When an alkali metal is dissolved in liquid ammonia, it results in the formation of a deep blue coloured solution.

M + (x+y) NH₃   →   M⁺ (NH₃)x   +   e^-1 (NH₃)y

The ammoniated electrons absorb energy corresponding to red region of visible light. Therefore, the transmitted light is blue in colour.

At a higher concentration (3M), clusters of metal ions are formed. This causes the solution to attain a copper-bronze colour and a characteristic metallic luster.

When an alkaline earth metal is heated, the valence electrons get excited to a higher energy level. When this excited electron comes back to its lower energy level, it radiates energy, which belongs to the visible region. Hence, the colour is observed. In Be and Mg, the electrons are strongly bound. The energy required to excite these electrons is very high. Therefore, when the electron reverts back to its original position, the energy released does not fall in the visible region. Hence, there is no colour in the flame is seen.

Solvay process is used to prepare sodium carbonate.

When carbon dioxide gas is bubbled through a brine solution saturated with ammonia, sodium hydrogen carbonate is formed.
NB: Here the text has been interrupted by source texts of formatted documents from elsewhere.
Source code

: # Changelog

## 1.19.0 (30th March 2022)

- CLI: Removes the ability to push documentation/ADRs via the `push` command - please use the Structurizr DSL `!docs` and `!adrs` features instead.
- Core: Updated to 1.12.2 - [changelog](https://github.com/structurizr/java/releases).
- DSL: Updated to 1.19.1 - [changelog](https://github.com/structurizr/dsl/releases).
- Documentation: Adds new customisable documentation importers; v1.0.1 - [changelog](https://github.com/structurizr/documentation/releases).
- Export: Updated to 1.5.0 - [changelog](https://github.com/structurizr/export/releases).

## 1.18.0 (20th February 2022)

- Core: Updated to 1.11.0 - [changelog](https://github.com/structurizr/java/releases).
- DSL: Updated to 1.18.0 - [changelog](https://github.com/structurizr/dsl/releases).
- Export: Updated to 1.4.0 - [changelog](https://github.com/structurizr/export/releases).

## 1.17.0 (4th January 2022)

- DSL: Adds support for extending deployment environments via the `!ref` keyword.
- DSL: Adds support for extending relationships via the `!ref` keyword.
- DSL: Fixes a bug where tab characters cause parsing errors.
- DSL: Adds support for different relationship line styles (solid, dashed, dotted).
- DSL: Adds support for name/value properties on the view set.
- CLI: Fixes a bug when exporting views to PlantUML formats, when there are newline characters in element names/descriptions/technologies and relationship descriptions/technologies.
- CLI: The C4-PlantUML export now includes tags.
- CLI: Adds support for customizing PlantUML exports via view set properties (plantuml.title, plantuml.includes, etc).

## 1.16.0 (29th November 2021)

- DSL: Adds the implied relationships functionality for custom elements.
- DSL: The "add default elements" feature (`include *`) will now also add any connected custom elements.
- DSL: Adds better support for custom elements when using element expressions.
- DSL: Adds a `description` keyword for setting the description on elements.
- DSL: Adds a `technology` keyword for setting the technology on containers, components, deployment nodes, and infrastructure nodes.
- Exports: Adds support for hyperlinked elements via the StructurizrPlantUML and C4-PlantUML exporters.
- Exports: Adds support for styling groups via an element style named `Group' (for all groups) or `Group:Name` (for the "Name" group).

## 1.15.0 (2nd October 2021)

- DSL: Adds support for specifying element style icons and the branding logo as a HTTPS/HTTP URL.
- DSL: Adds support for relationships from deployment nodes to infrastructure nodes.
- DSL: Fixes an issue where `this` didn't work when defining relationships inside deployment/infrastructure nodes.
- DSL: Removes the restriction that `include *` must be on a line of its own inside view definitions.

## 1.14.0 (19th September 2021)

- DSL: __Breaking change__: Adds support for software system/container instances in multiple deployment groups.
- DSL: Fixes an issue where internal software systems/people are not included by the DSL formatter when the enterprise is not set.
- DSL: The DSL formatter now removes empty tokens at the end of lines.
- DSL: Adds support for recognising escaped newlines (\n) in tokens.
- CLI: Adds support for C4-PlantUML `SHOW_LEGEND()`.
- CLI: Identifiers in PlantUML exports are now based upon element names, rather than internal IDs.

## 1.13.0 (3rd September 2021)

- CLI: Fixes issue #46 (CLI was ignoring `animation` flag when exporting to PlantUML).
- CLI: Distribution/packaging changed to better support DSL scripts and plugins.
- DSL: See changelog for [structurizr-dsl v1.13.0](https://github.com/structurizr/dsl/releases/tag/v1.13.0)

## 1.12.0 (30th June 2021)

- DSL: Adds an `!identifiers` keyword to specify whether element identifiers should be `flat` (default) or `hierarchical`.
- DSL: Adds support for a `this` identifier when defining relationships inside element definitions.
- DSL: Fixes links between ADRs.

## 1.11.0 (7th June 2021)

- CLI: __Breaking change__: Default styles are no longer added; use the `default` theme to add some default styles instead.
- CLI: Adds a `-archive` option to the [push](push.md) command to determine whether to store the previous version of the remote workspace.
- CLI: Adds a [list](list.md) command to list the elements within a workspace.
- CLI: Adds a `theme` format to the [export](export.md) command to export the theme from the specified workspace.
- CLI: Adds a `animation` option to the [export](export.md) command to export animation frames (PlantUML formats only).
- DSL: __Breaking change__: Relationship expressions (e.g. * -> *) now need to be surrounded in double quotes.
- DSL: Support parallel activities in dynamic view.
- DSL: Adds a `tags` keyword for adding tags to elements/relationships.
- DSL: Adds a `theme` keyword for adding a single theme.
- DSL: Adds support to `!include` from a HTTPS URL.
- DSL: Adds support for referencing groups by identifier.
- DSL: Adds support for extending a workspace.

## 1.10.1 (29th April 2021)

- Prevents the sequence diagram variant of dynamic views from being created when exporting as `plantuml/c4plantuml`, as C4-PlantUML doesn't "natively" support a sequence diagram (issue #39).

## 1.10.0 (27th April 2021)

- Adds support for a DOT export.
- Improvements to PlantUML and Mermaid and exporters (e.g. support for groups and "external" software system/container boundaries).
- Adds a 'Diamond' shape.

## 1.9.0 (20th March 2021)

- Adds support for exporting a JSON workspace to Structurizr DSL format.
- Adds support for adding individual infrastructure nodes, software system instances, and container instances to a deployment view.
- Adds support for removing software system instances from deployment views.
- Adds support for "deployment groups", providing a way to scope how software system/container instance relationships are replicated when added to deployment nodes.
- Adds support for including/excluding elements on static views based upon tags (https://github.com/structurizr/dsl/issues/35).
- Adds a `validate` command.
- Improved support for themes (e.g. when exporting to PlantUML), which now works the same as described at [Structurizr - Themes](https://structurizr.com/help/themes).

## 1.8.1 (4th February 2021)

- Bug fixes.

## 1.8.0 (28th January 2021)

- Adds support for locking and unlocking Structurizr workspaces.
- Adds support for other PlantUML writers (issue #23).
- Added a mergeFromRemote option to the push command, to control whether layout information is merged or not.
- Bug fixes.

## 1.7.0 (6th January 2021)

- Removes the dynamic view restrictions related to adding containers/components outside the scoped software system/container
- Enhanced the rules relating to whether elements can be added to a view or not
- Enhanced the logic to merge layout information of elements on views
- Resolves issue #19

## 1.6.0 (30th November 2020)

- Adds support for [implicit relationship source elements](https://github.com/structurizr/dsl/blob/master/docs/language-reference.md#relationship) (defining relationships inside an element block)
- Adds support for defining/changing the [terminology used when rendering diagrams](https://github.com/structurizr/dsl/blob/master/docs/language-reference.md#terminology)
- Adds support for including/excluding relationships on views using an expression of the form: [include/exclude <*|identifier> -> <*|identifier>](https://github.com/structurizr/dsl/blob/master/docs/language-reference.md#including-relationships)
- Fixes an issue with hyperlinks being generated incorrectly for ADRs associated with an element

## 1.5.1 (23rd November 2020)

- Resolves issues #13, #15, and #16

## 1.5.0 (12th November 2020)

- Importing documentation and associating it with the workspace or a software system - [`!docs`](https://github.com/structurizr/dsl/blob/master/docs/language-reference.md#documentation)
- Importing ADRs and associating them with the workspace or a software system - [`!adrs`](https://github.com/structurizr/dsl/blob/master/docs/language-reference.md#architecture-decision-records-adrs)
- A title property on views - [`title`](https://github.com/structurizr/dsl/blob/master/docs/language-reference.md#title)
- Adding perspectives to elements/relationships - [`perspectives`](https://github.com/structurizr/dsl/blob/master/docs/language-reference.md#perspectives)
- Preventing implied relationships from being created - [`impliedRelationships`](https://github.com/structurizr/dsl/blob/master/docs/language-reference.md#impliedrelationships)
This sodium hydrogen carbonate is then converted to sodium carbonate.

Step 1: Brine solution is saturated with ammonia.

2NH₃ + H₂O + CO₂    →    (NH₄)₂ CO₃

This ammoniated brine is filtered to remove any impurity.

 

Step 2: Carbon dioxide is reacted with this ammoniated brine to result in the formation of insoluble sodium hydrogen carbonate.

NaCl  +  NH₄HCO₃  →  NaHCO₃  +  NH₄Cl

 

Step 3: The solution containing crystals of NaHCO₃ is filtered to obtain NaHCO₃.

 

Step 4: NaHCO₃ is heated strongly to convert it into NaHCO₃.

2NaHCO₃  →  Na₂CO₃ +  CO₂  + H₂O

Step 5: To recover ammonia, the filtrate (after removing NaHCO₃) is mixed with Ca(OH)₂ and heated.

The overall reaction taking place in Solvay process is  2NaCl  + CaCO₃  →  Na₂CO₃ + CaCl₂

Solvay process cannot be used to prepare potassium carbonate. This is because unlike sodium bicarbonate, potassium bicarbonate is fairly soluble in water and does not precipitate out.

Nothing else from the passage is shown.